Hybrid search combines full-text (BM25) search with KNN vector search in a single query, fusing results using Reciprocal Rank Fusion (RRF). This leverages the strengths of both retrieval methods: keyword precision from BM25 and semantic understanding from vector similarity.
Full-text search excels at exact keyword matching and rare terms but misses conceptually similar content. Vector search captures semantic meaning but can be noisy on ambiguous queries. Hybrid search combines both, so documents that score well on either or both signals are surfaced.
RRF is a rank-based fusion algorithm. It operates on rank positions rather than raw scores, which avoids the need to normalize incompatible score scales (BM25 scores are unbounded; KNN distances have a different scale).

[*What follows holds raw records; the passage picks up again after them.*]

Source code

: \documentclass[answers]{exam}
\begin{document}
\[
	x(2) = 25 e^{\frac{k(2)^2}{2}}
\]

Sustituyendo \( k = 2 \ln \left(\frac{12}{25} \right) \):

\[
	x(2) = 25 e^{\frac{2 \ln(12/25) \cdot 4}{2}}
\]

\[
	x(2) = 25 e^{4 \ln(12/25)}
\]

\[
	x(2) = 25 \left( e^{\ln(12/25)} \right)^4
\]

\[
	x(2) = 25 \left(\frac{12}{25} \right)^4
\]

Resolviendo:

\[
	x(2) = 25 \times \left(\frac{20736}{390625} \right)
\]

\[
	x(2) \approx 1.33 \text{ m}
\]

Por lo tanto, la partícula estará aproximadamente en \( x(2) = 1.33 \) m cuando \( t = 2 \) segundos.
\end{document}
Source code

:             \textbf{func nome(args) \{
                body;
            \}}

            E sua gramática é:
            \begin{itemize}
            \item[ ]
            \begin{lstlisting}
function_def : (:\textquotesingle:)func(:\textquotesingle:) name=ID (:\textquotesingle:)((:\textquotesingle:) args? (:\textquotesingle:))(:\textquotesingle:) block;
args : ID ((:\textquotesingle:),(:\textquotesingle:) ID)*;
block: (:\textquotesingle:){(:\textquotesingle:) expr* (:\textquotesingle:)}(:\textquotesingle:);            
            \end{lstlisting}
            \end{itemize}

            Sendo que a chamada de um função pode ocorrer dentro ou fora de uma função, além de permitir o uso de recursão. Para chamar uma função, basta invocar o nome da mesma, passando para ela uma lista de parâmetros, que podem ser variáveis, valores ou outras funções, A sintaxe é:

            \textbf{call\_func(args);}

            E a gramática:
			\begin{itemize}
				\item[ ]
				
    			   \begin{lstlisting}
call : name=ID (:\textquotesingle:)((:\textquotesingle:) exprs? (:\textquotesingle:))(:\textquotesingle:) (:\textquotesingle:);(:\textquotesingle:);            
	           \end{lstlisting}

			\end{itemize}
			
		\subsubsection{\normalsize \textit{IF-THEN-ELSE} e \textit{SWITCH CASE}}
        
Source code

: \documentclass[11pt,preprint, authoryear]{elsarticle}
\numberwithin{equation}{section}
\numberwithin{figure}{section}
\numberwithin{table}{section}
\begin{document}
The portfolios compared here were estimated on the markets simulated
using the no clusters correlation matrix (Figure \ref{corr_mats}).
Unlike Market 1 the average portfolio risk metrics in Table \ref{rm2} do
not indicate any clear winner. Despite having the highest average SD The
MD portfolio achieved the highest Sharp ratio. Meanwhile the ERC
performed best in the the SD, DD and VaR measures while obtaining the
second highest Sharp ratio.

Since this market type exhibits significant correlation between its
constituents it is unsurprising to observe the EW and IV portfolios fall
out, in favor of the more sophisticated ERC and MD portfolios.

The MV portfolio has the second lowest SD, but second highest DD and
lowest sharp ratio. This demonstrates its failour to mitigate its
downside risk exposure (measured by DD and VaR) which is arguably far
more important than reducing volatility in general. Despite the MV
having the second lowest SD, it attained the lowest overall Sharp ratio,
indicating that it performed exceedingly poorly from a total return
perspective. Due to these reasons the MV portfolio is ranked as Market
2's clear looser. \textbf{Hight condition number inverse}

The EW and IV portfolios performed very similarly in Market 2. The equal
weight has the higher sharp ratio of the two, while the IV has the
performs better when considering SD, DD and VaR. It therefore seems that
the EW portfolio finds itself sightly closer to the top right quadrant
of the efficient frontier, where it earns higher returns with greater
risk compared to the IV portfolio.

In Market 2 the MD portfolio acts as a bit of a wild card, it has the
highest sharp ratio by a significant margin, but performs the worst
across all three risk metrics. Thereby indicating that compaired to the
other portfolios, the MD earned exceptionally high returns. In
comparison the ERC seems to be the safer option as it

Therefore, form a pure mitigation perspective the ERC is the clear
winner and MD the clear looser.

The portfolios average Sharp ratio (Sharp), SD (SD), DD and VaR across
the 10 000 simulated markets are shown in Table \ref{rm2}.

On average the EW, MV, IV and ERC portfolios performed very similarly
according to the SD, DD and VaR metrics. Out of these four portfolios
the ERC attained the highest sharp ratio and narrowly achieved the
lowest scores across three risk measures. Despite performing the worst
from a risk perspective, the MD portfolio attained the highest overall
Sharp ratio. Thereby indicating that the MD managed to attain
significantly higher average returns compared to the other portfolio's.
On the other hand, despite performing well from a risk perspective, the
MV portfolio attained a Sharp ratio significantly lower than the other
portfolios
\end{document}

RRF_score(d) = SUM over all result sets r: weight_r / (rank_constant + rank_r(d))
Where:
dis a documentrank_r(d)is the document's 1-based position in result setr(sorted by that retriever's score)rank_constantis a smoothing constant (default: 60, configurable via therank_constantoption)weight_ris an optional per-retriever weight (default: 1.0)
If a document does not appear in a particular result set, its contribution from that set is 0.
rank_constant=60is the default.- Lower values (e.g. 10) amplify differences between top-ranked items.
- Higher values (e.g. 100) distribute influence more evenly across ranks.
Combine MATCH(...) and KNN(...) in the WHERE clause, with OPTION fusion_method='rrf':
- SQL
- JSON
SELECT id, hybrid_score()
FROM t
WHERE match('machine learning')
AND knn(vec, (0.1, 0.1, 0.1, 0.1))
OPTION fusion_method='rrf';This runs the text search and KNN search as independent parallel sub-queries, then fuses the results using RRF. Without fusion_method='rrf', the query runs as a regular KNN search filtered by the text match (pre-hybrid behavior).
hybrid_score()- the RRF fusion score (only available in hybrid queries)weight()- the BM25 text match scoreknn_dist()- the vector distance (minimum across all KNN sub-queries if multiple)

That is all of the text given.